The United States and Switzerland have reached an agreement to reduce the 39% tariffs imposed by President Donald Trump last summer, U.S. Trade Representative Jamieson Greer announced this Friday. “Essentially, we have reached a (trade) agreement with Switzerland,” Greer said on CNBC. Details of the agreement are still unclear. “We intend to move the majority of our production to the United States, including pharmaceuticals, gold refining, and railroad equipment,” Greer added.
After months of negotiations in which the small but wealthy European government tried to tempt Republicans with improved proposals, the deal leaves tariffs at 15%, the same percentage supported by the European Union or Japan.
President Trump hinted at a change in direction when asked about the negotiations by reporters in the Oval Office last Monday. “We have dealt Switzerland a very hard blow (but) we want Switzerland to continue to succeed,” the US president said. He also said he was “essentially a good ally.”
With the United States as its main trading partner, Switzerland mainly sells in the market pharmaceuticals (negotiations with these manufacturers have moved to a second track), chemicals, fine metals, gold refined in Switzerland, watches, machinery and precision instruments, the latter sector being one of the areas hardest hit by trade rates. Exports of cheese and chocolate have also been hit by tariffs.
According to Swiss and American media, to reach the deal, the Swiss government promised, among other things, to buy more weapons from the United States, provide market access to American energy companies and move pharmaceutical factories to the United States. Big drug companies have already announced plans to invest millions of dollars stateside and lower drug prices in response to President Trump’s demands.

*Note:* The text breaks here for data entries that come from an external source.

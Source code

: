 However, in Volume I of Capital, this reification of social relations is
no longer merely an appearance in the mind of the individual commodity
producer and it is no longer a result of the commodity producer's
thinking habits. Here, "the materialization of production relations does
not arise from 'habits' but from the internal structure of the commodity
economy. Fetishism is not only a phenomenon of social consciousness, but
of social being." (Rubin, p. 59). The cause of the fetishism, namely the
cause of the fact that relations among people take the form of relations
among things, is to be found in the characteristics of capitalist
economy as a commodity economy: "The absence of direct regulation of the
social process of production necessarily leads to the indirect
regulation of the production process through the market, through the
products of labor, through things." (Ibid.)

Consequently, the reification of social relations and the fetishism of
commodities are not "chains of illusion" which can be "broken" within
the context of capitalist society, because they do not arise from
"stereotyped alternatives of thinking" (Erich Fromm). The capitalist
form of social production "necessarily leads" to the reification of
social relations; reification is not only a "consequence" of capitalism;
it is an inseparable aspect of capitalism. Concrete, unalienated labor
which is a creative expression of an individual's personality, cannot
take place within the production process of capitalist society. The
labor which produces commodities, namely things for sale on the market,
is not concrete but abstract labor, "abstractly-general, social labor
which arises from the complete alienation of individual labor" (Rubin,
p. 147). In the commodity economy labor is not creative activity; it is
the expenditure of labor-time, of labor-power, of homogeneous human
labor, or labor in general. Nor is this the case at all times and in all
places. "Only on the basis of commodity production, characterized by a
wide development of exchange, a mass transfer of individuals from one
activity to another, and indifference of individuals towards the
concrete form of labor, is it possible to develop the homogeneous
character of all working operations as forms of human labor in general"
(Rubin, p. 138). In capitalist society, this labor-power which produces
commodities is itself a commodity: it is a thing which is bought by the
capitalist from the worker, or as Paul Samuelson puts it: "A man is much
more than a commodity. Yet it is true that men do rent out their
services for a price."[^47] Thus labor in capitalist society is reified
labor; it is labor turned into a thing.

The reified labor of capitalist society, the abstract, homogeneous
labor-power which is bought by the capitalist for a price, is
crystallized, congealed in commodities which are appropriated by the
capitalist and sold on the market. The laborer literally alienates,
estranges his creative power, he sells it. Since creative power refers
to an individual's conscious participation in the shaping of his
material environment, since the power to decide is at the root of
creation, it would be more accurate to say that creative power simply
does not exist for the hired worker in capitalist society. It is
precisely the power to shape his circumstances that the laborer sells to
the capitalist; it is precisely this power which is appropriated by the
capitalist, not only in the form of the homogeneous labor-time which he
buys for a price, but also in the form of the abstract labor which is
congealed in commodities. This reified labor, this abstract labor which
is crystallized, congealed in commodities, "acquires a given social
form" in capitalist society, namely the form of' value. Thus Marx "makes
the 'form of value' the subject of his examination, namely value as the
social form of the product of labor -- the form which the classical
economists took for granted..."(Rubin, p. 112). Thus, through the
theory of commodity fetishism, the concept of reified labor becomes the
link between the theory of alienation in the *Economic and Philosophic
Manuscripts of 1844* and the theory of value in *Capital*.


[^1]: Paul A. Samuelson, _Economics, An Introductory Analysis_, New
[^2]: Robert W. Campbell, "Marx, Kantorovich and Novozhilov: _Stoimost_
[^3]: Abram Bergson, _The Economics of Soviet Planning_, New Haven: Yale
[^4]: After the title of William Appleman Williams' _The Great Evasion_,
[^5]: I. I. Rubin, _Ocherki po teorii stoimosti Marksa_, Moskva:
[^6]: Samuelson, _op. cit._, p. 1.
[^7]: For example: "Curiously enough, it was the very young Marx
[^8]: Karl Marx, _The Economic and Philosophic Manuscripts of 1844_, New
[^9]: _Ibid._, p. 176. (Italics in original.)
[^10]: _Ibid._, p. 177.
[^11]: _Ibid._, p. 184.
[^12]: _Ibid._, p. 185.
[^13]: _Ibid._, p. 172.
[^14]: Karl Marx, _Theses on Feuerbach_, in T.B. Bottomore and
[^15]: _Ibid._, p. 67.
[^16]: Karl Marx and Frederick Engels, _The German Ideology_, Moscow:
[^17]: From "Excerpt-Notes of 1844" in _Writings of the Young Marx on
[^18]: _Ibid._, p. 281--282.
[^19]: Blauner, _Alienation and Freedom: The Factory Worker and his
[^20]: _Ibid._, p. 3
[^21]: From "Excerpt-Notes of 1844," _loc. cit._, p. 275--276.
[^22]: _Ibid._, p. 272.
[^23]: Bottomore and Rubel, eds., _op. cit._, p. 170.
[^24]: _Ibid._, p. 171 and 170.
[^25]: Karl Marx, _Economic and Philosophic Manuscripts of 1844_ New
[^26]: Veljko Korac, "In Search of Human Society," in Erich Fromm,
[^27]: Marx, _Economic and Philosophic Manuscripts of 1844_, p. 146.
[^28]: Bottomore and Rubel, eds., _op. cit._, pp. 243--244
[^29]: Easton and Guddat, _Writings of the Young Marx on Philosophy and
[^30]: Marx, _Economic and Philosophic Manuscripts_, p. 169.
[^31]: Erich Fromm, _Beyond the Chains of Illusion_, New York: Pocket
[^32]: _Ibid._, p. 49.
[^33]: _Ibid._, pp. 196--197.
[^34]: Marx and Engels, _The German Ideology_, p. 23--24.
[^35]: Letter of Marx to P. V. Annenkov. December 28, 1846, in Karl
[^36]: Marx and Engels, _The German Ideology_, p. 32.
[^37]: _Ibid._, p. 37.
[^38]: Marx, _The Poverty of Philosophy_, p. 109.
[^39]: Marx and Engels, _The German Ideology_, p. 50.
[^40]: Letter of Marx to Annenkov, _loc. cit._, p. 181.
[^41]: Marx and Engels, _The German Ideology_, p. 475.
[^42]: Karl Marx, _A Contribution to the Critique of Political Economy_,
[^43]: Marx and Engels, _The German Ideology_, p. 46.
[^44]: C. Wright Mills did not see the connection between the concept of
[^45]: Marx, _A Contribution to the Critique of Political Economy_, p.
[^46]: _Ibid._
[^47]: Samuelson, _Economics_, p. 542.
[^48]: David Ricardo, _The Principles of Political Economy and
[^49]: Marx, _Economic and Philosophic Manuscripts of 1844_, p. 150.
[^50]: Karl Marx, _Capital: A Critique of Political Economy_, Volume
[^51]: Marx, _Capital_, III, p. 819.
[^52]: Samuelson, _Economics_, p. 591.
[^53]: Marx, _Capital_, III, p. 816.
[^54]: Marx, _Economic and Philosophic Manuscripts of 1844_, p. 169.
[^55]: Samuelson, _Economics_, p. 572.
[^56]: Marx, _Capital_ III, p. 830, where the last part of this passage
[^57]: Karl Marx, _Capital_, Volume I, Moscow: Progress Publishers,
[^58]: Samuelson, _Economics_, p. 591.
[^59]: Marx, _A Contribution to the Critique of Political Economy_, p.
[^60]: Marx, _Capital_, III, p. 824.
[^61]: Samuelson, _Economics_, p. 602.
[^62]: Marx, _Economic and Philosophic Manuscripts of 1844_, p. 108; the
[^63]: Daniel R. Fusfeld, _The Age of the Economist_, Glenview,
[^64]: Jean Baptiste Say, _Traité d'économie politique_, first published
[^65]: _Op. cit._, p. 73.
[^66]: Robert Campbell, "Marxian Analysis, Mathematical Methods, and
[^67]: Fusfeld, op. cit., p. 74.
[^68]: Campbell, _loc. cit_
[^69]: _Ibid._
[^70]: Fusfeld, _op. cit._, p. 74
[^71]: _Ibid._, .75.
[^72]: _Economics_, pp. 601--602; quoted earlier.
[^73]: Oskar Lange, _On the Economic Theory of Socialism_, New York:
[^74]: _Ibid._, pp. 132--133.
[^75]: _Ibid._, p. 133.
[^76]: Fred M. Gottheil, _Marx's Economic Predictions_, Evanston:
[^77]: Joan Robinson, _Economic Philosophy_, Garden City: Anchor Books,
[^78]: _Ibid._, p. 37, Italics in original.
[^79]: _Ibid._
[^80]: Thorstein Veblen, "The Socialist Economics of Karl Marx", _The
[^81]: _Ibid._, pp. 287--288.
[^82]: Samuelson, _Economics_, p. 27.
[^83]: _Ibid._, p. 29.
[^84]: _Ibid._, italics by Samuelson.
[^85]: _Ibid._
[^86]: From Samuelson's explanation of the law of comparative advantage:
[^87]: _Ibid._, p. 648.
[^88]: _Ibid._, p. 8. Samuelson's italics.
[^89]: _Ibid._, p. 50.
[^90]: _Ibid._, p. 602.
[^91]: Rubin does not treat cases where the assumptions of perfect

Major companies such as Roche and Novartis already produce or plan to produce in the United States. This is a measure that pharmaceutical companies around the world are taking in response to pressure from President Trump. More than a dozen pharmaceutical companies have pledged to invest more than $350 billion in the United States by the end of the decade.
There are also negotiations to move activities related to gold processing to the United States, which weighs on Washington’s unfavorable trade deficit.
The ups and downs of President Trump’s tariff policies have put Switzerland (population 9 million) on a roller coaster ride. It all started with the 31% penalty announced on April 2nd, the day the billionaire American was baptized as a public servant. Liberation Day. That day, Trump used a rudimentary poster to destroy the international trade practices and practices that countries had developed over decades of diplomacy.
That trade war was called off soon after by Republicans who saw a strong market reaction. So he decided to start bilateral negotiations with each country. According to Swiss media at the time, Bern’s government reached a general agreement with trade officials in Washington in July to keep tariffs at around 10%, but without President Trump’s blessing.
This one didn’t arrive. Switzerland was slapped with a 39% fine on its National Day on August 1, making it one of the countries with the highest taxes after Brazil, India, Myanmar, Laos and Syria.
As in other cases, President Trump imposed so-called reciprocal tariffs because he considered the US’s huge trade deficit with the Alpine Alliance, amounting to about $38.5 billion (about 33 billion euros) last year, to be a “direct loss caused by Switzerland,” ignoring, among other things, that virtually 99% of American products have free access to the Swiss market and that the trade balance favors the United States in services.
The Swiss government has placed an even greater emphasis on Economy Secretary Guy Parmelin during recent negotiations, after President Donald Trump publicly criticized Karin Keller-Sutter in August, calling her a “good woman but she didn’t listen.” Bern also relies on industry and business leaders to help bring it closer to Washington. A delegation including Rolex CEO Jean-Frédéric Dufour recently visited Trump’s Oval Office. Multiple international media outlets, including the BBC, reported that the US president received a Rolex and gold bars for the Oval Office, but the company did not want to confirm that.